We have friendships that we just let disappear and fade into time and others that we maintain but how much is real and how much is just a facade? How many of your friends really know you? And it's not how many friends would stand beside you in a crisis, it's how many of them would you ask? How many of them would you let in?
Romantic relationships end and instead of making new friends out of the person we have just ended it with, or honouring them, we live in culture that just expects things to get bad or worse or just be nothing... is that person nothing?
I am horrified at the little we accept, at the mediocre and lukewarm prayers we pray. We allow our well-worn and time honoured traditions around communication and lifestyles to rule us. We truly let molehills become mountains in our lives by refusing to step out in faith and courage.
I am sick to death of the mediocre in me. I want to slam it into a wall and never let it up again. I want to rise to every challenge God puts in my way, even if the challenge is learning how to be grateful. I don't want to accept a mediocre gratitude from myself, I don't want to pay lip service to anything I do. My church, my neighbourhood, my country, my world is in bed with mediocrity and I know there are some righteous souls out there kicking lukewarm in the ass and winning and I want to be a part of that.
What about you?
5 comments:
I'd like to kick lukewarm in the ass too Jan.

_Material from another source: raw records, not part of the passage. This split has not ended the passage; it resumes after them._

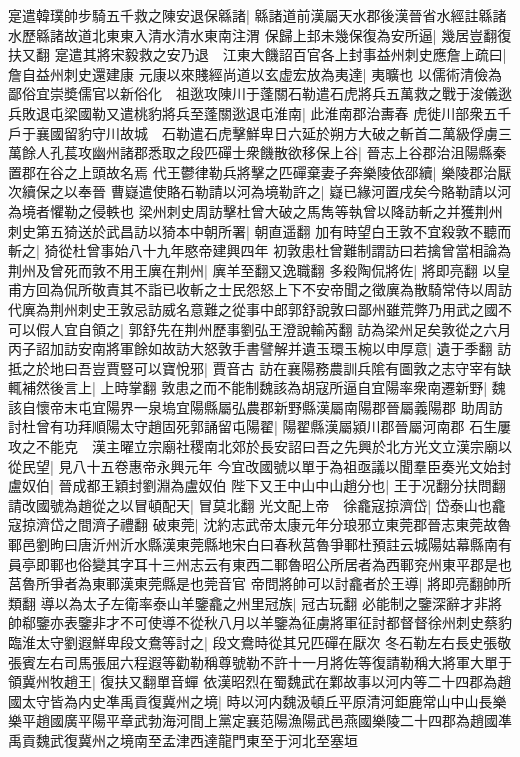 寔遣韓璞帥步騎五千救之陳安退保緜諸|{
	緜諸道前漢屬天水郡後漢晉省水經註緜諸水歷緜諸故道北東東入清水清水東南注渭}
保歸上邽未幾保復為安所逼|{
	幾居豈翻復扶又翻}
寔遣其將宋毅救之安乃退　江東大饑詔百官各上封事益州刺史應詹上疏曰|{
	詹自益州刺史還建康}
元康以來賤經尚道以玄虚宏放為夷達|{
	夷曠也}
以儒術清儉為鄙俗宜崇奬儒官以新俗化　祖逖攻陳川于蓬關石勒遣石虎將兵五萬救之戰于浚儀逖兵敗退屯梁國勒又遣桃豹將兵至蓬關逖退屯淮南|{
	此淮南郡治夀春}
虎徙川部衆五千戶于襄國留豹守川故城　石勒遣石虎擊鮮卑日六延於朔方大破之斬首二萬級俘虜三萬餘人孔萇攻幽州諸郡悉取之段匹磾士衆饑散欲移保上谷|{
	晉志上谷郡治沮陽縣秦置郡在谷之上頭故名焉}
代王鬱律勒兵將擊之匹磾棄妻子奔樂陵依邵續|{
	樂陵郡治厭次續保之以奉晉}
曹嶷遣使賂石勒請以河為境勒許之|{
	嶷已緣河置戌矣今賂勒請以河為境者懼勒之侵軼也}
梁州刺史周訪擊杜曾大破之馬雋等執曾以降訪斬之并獲荆州刺史第五猗送於武昌訪以猗本中朝所署|{
	朝直遥翻}
加有時望白王敦不宜殺敦不聽而斬之|{
	猗從杜曾事始八十九年愍帝建興四年}
初敦患杜曾難制謂訪曰若擒曾當相論為荆州及曾死而敦不用王廙在荆州|{
	廙羊至翻又逸職翻}
多殺陶侃將佐|{
	將即亮翻}
以皇甫方回為侃所敬責其不詣已收斬之士民怨怒上下不安帝聞之徵廙為散騎常侍以周訪代廙為荆州刺史王敦忌訪威名意難之從事中郎郭舒說敦曰鄙州雖荒弊乃用武之國不可以假人宜自領之|{
	郭舒先在荆州歷事劉弘王澄說輸芮翻}
訪為梁州足矣敦從之六月丙子詔加訪安南將軍餘如故訪大怒敦手書譬解并遺玉環玉椀以申厚意|{
	遺于季翻}
訪抵之於地曰吾豈賈豎可以寶悅邪|{
	賈音古}
訪在襄陽務農訓兵隂有圖敦之志守宰有缺輒補然後言上|{
	上時掌翻}
敦患之而不能制魏該為胡寇所逼自宜陽率衆南遷新野|{
	魏該自懷帝末屯宜陽界一泉塢宜陽縣屬弘農郡新野縣漢屬南陽郡晉屬義陽郡}
助周訪討杜曾有功拜順陽太守趙固死郭誦留屯陽翟|{
	陽翟縣漢屬潁川郡晉屬河南郡}
石生屢攻之不能克　漢主曜立宗廟社稷南北郊於長安詔曰吾之先興於北方光文立漢宗廟以從民望|{
	見八十五卷惠帝永興元年}
今宜改國號以單于為祖亟議以聞羣臣奏光文始封盧奴伯|{
	晉成都王穎封劉淵為盧奴伯}
陛下又王中山中山趙分也|{
	王于况翻分扶問翻}
請改國號為趙從之以冒頓配天|{
	冒莫北翻}
光文配上帝　徐龕寇掠濟岱|{
	岱泰山也龕寇掠濟岱之間濟子禮翻}
破東莞|{
	沈約志武帝太康元年分琅邪立東莞郡晉志東莞故魯鄆邑劉昫曰唐沂州沂水縣漢東莞縣地宋白曰春秋莒魯爭鄆杜預註云城陽姑幕縣南有員亭即鄆也俗變其字耳十三州志云有東西二鄆魯昭公所居者為西鄆兖州東平郡是也莒魯所爭者為東鄆漢東莞縣是也莞音官}
帝問將帥可以討龕者於王導|{
	將即亮翻帥所類翻}
導以為太子左衛率泰山羊鑒龕之州里冠族|{
	冠古玩翻}
必能制之鑒深辭才非將帥郗鑒亦表鑒非才不可使導不從秋八月以羊鑒為征虜將軍征討都督督徐州刺史蔡豹臨淮太守劉遐鮮卑段文鴦等討之|{
	段文鴦時從其兄匹磾在厭次}
冬石勒左右長史張敬張賓左右司馬張屈六程遐等勸勒稱尊號勒不許十一月將佐等復請勒稱大將軍大單于領冀州牧趙王|{
	復扶又翻單音蟬}
依漢昭烈在蜀魏武在鄴故事以河内等二十四郡為趙國太守皆為内史凖禹貢復冀州之境|{
	時以河内魏汲頓丘平原清河鉅鹿常山中山長樂樂平趙國廣平陽平章武勃海河間上黨定襄范陽漁陽武邑燕國樂陵二十四郡為趙國凖禹貢魏武復冀州之境南至孟津西達龍門東至于河北至塞垣}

And unfortunately I have to go to work, but upon my return I may just write you a longer comment in here!
I think part of this is what I was trying to convey in my "striving for perfection" blog. I'm tired of taking the 'easy' way through relationships. Striving to be perfect by being someone that I obviously am not. (Which explains the quotations around the word easy.) This includes relationships with some of my really good friends, my parents etc. Which relates to what you are saying about settling for the mediocre in relationships. Sometimes it just seems so much easier and way less painful to maintain the facade that you have become and settle for mediocrity rather than challenge it.
But believe me, it's not easier. Maintaining a facade of perfection leads you down the fast lane of loneliness towards the driveway of becoming an emotional hermit.
Who I really want to become is somebody with no fear of showing exactly who they are. And I want to be able to provide others with a friendship that offers this type of comfort level.
Which is something that I think you are very skilled at Jan. And thankyou for the thought-provoking blog.
Oh and I wanted to tell you that I'm not settling for mediocre in my dating life anymore. I've made a pact that I'm waiting for the man that God has for me...or I'll be single if that's what's in God's plans for my life.
I am so glad it resonated for you and thank you for giving me the positive feedback on it. It suprised yet pleased me that you felt that I was able to provide a friendship that in terms of comfort level was helpful to you, or that you can see working with others. Also, thumbs up for the dating surrender.
I'm not sure what t say on this right now. I would love to now your thought process behind what brought you to this point. (I know you feel this way most of the time, but what brought you to he place where it became a need to write about it.)
I would have to say that honestly most of he time with my family and long time friends I have the hardest time with this, (harder than with realtionships not so close) but I appreciate the challenge to not let things fade & acknowledge the risk. Well said, as always.